Objectives: To review the outcome of acute ventilatory support in patients presenting acutely with respiratory failure, either with an established diagnosis of motor neurone disease (MND) or with a clinical event where the diagnosis of MND has not yet been established.

Methods: Outcome was reviewed in 24 patients with respiratory failure due to MND who received endotracheal intubation and intermittent positive pressure ventilation either at presentation or as a result of the unexpected development of respiratory failure. Patients presenting to local hospitals with acute respiratory insufficiency and requiring tracheal intubation, ventilatory support, and admission to an intensive therapy unit (ITU) before transfer to a regional respiratory care unit were selected.
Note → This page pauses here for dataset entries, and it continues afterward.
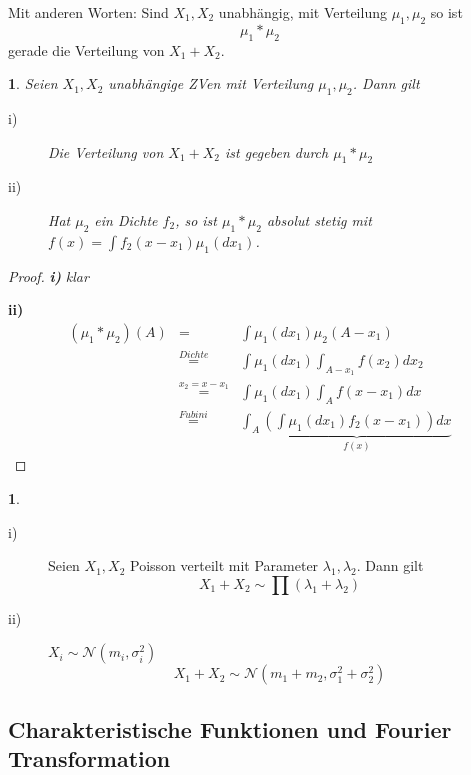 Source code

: \documentclass[10pt,a4paper]{report}
\numberwithin{equation}{section}
\numberwithin{figure}{section}
\theoremstyle{plain}
\theoremstyle{definition}
\theoremstyle{plain}
\newtheorem{prop}{\protect\propositionname}[section]
\theoremstyle{definition}
\newtheorem{example}{\protect\examplename}[section]
\theoremstyle{remark}
\theoremstyle{plain}
\theoremstyle{plain}
\theoremstyle{plain}
\theoremstyle{plain}
\theoremstyle{plain}
\providecommand{\examplename}{Beispiel}
\providecommand{\propositionname}{Satz}
\newcommand{\1}{ \mathbb{1} } %
\begin{document}
Mit anderen Worten: Sind $X_{1},X_{2}$ unabhängig, mit Verteilung
$\mu_{1},\mu_{2}$ so ist 
\[
\mu_{1}*\mu_{2}
\]
gerade die Verteilung von $X_{1}+X_{2}$\@.
\begin{prop}
Seien $X_{1},X_{2}$ unabhängige ZVen mit Verteilung $\mu_{1},\mu_{2}$.
Dann gilt
\begin{description}
\item [{i)}] Die Verteilung von $X_{1}+X_{2}$ ist gegeben durch $\mu_{1}*\mu_{2}$
\item [{ii)}] Hat $\mu_{2}$ ein Dichte $f_{2}$, so ist $\mu_{1}*\mu_{2}$
absolut stetig mit $f\left(x\right)=\int f_{2}\left(x-x_{1}\right)\mu_{1}\left(dx_{1}\right)$. 
\end{description}
\end{prop}
\begin{proof}
\textbf{\textit{i)}}\textit{ klar}

\textbf{ii)} 
\begin{eqnarray*}
\left(\mu_{1}*\mu_{2}\right)\left(A\right) & = & \int\mu_{1}\left(dx_{1}\right)\mu_{2}\left(A-x_{1}\right)\\
 & \overset{Dichte}{=} & \int\mu_{1}\left(dx_{1}\right)\int_{A-x_{1}}f\left(x_{2}\right)dx_{2}\\
 & \overset{x_{2}=x-x_{1}}{=} & \int\mu_{1}\left(dx_{1}\right)\int_{A}f\left(x-x_{1}\right)dx\\
 & \overset{Fubini}{=} & \int_{A}\underset{f\left(x\right)}{\underbrace{\left(\int\mu_{1}\left(dx_{1}\right)f_{2}\left(x-x_{1}\right)\right)dx}}
\end{eqnarray*}
\end{proof}
\begin{example}
 \ 
\begin{description}
\item [{i)}] Seien $X_{1},X_{2}$ Poisson verteilt mit Parameter $\lambda_{1},\lambda_{2}$.
Dann gilt
\[
X_{1}+X_{2}\sim\prod\left(\lambda_{1}+\lambda_{2}\right)
\]

\item [{ii)}] $X_{i}\sim\mathcal{N}\left(m_{i},\sigma_{i}^{2}\right)$
\[
X_{1}+X_{2}\sim\mathcal{N}\left(m_{1}+m_{2},\sigma_{1}^{2}+\sigma_{2}^{2}\right)
\]
 
\end{description}
\end{example}


\subsection*{Charakteristische Funktionen und Fourier Transformation}
\end{document}

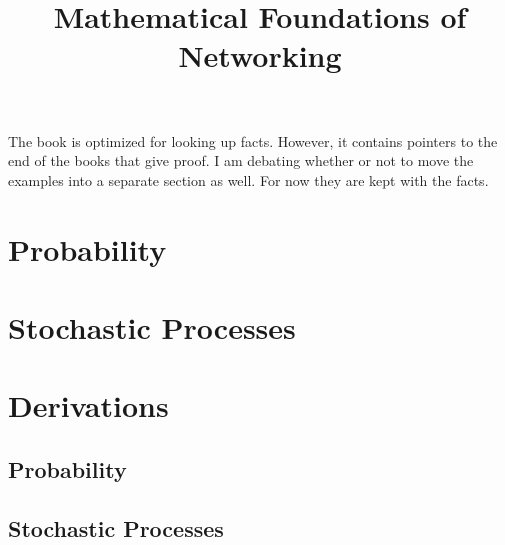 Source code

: \documentclass[letterpaper,12pt]{article}
\title{Mathematical Foundations of Networking}
\begin{document}
\raggedright

\setlength{\columnseprule}{0.5pt}
\setcounter{tocdepth}{4}
\tableofcontents

The book is optimized for looking up facts. However, it contains pointers to the
end of the books that give proof. I am debating whether or not to move the
examples into a separate section as well. For now they are kept with the facts. 

\section{Probability}

\section{Stochastic Processes}


\section{Derivations}
\subsection{Probability}

\subsection{Stochastic Processes}

\end{document}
Clinical features of presentation, management, and outcome were studied.

Results: 24 patients with MND were identified, all being intubated and ventilated acutely within hours of presentation. 17 patients (71%) were admitted in respiratory failure before the diagnosis of MND had been made; the remaining seven patients (29%) were already known to have MND but deteriorated rapidly such that intubation and ventilation were initiated acutely. Seven patients (29%) died on ITU (between seven and 54 days after admission). 17 patients (71%) were discharged from ITU. 16 patients (67%) received long term respiratory support and one patient required no respiratory support following tracheal extubation. The daily duration of support that was required increased gradually with time.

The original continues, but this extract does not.